⚙️ Use Cases: Investigating Data Problems
Using FlightPath Data and Server to find out what happened
Preboarding exists to minimize friction as data comes in the organization. However, data problems inevitably happen. When bad data is found long after it entered you have to trace the data back until you find the source of the problem so the process can be fixed or made more fault tolerant. This investigation requires:
- Data identification
- Immutable data captured at key stages
- Process and processing stage identification
- Immutable, idempotent, and available logical and/or declarative operations on the data
These attributes allow you to discover and rewind the data’s:
- Chain of custody - the record of access and handling of the data set
- Lineage - change in the identified data set’s content set over time across systems
- Provenance - the source, trust, and validity of the data content
Understanding these aspects of the data under investigation require a ton of metadata from the systems involved.
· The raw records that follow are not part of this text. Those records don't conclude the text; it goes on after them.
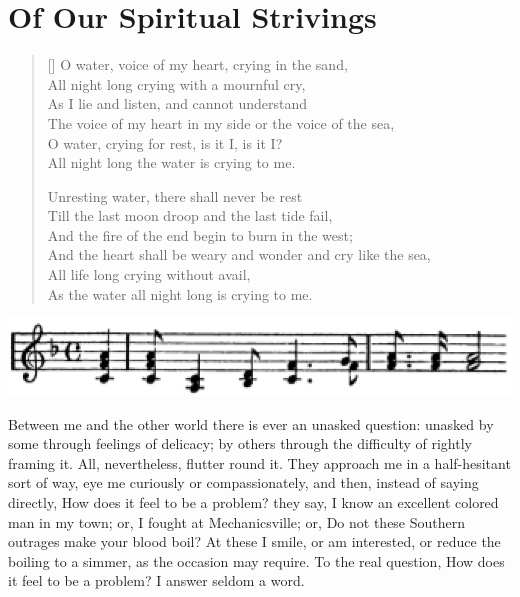 
\author{W. E. B. Du Bois}
\chapter{Of Our Spiritual Strivings}


\settowidth{}
\begin{verse}[\versewidth]
O water, voice of my heart, crying in the sand,\\
\vin All night long crying with a mournful cry,\\
As I lie and listen, and cannot understand\\
\vin\vin The voice of my heart in my side or the voice of the sea,\\
\vin O water, crying for rest, is it I, is it I?\\
\vin\vin All night long the water is crying to me.

Unresting water, there shall never be rest\\
\vin Till the last moon droop and the last tide fail,\\
And the fire of the end begin to burn in the west;\\
\vin\vin And the heart shall be weary and wonder and cry like the sea,\\
\vin All life long crying without avail,\\
\vin\vin As the water all night long is crying to me.
\end{verse}

\begin{center}
\includegraphics[width=\maxwidth]{texts/music.eps}
\end{center}

\noindent Between me and the other world there is ever an unasked
question: unasked by some through feelings of delicacy; by others
through the difficulty of rightly framing it. All, nevertheless,
flutter round it. They approach me in a half-hesitant sort of way, eye
me curiously or compassionately, and then, instead of saying directly,
How does it feel to be a problem? they say, I know an excellent
 colored man in my town; or, I fought at Mechanicsville; or,
Do not these Southern outrages make your blood boil? At these I smile,
or am interested, or reduce the boiling to a simmer, as the occasion
may require. To the real question, How does it feel to be a problem? I
answer seldom a word.


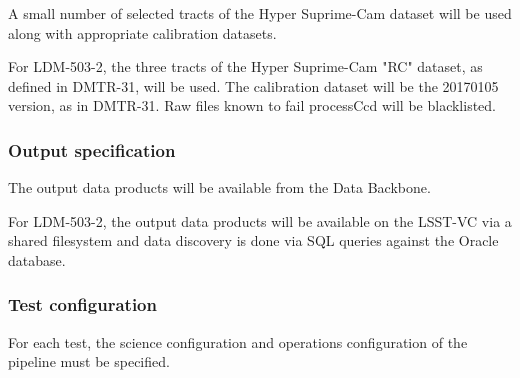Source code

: A small number of selected tracts of the Hyper Suprime-Cam dataset will be used along with appropriate calibration datasets.

For LDM-503-2, the three tracts of the Hyper Suprime-Cam "RC" dataset, as defined in DMTR-31, will be used.
The calibration dataset will be the 20170105 version, as in DMTR-31.   Raw files known to fail processCcd 
will be blacklisted.

\subsubsection{Output specification}

The output data products will be available from the Data Backbone.

For LDM-503-2, the output data products will be available on the LSST-VC via a shared filesystem and data discovery is done via SQL queries against the Oracle database.


\subsubsection{Test configuration}\label{sec:configuration}

For each test, the science configuration and operations configuration of the pipeline must be specified.

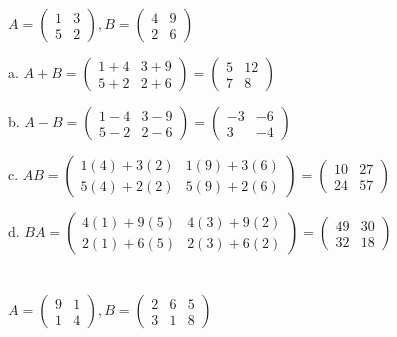 \documentclass{article}
\begin{document}
\section{}

$ A = \begin{pmatrix} 1 & 3 \\ 5 & 2 \end{pmatrix}, B = \begin{pmatrix} 4 & 9 \\ 2 & 6 \end{pmatrix}$

a. $A + B = \begin{pmatrix} 1+4 & 3+9 \\ 5+2 & 2+6 \end{pmatrix} = \begin{pmatrix} 5 & 12 \\ 7 & 8 \end{pmatrix}$

b. $A - B = \begin{pmatrix} 1-4 & 3-9 \\ 5-2 & 2-6 \end{pmatrix} = \begin{pmatrix} -3 & -6 \\ 3 & -4 \end{pmatrix}$

c. $AB = \begin{pmatrix} 1(4)+3(2)& 1(9)+3(6) \\ 5(4)+2(2) & 5(9)+2(6) \end{pmatrix} = \begin{pmatrix} 10 & 27 \\ 24 & 57 \end{pmatrix}$

d. $BA = \begin{pmatrix} 4(1)+9(5) & 4(3)+9(2) \\ 2(1)+6(5) & 2(3)+6(2) \end{pmatrix} = \begin{pmatrix} 49 & 30 \\ 32 & 18 \end{pmatrix}$

\section{}
$ A = \begin{pmatrix} 9 & 1 \\ 1 & 4 \end{pmatrix}, B = \begin{pmatrix} 2 & 6 & 5 \\ 3 & 1 & 8 \end{pmatrix}$
\end{document}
CsvPath Framework and FlightPath Server are just the first step in the data journey from entry to production. However, they set the foundation supporting the metadata collection of later stages in the data lifecycle.
Moreover, many times data problems can be traced back to an external party. Without solid evidence, offering findings back to external parties can be come contentious. With trustworthy metadata from the preboarding system, those conversations become more productive.
How to answer a few common questions
- How is my data identified?
- What was my source data at a point in time?
- Which processes ran, what were the results, and how were they identified?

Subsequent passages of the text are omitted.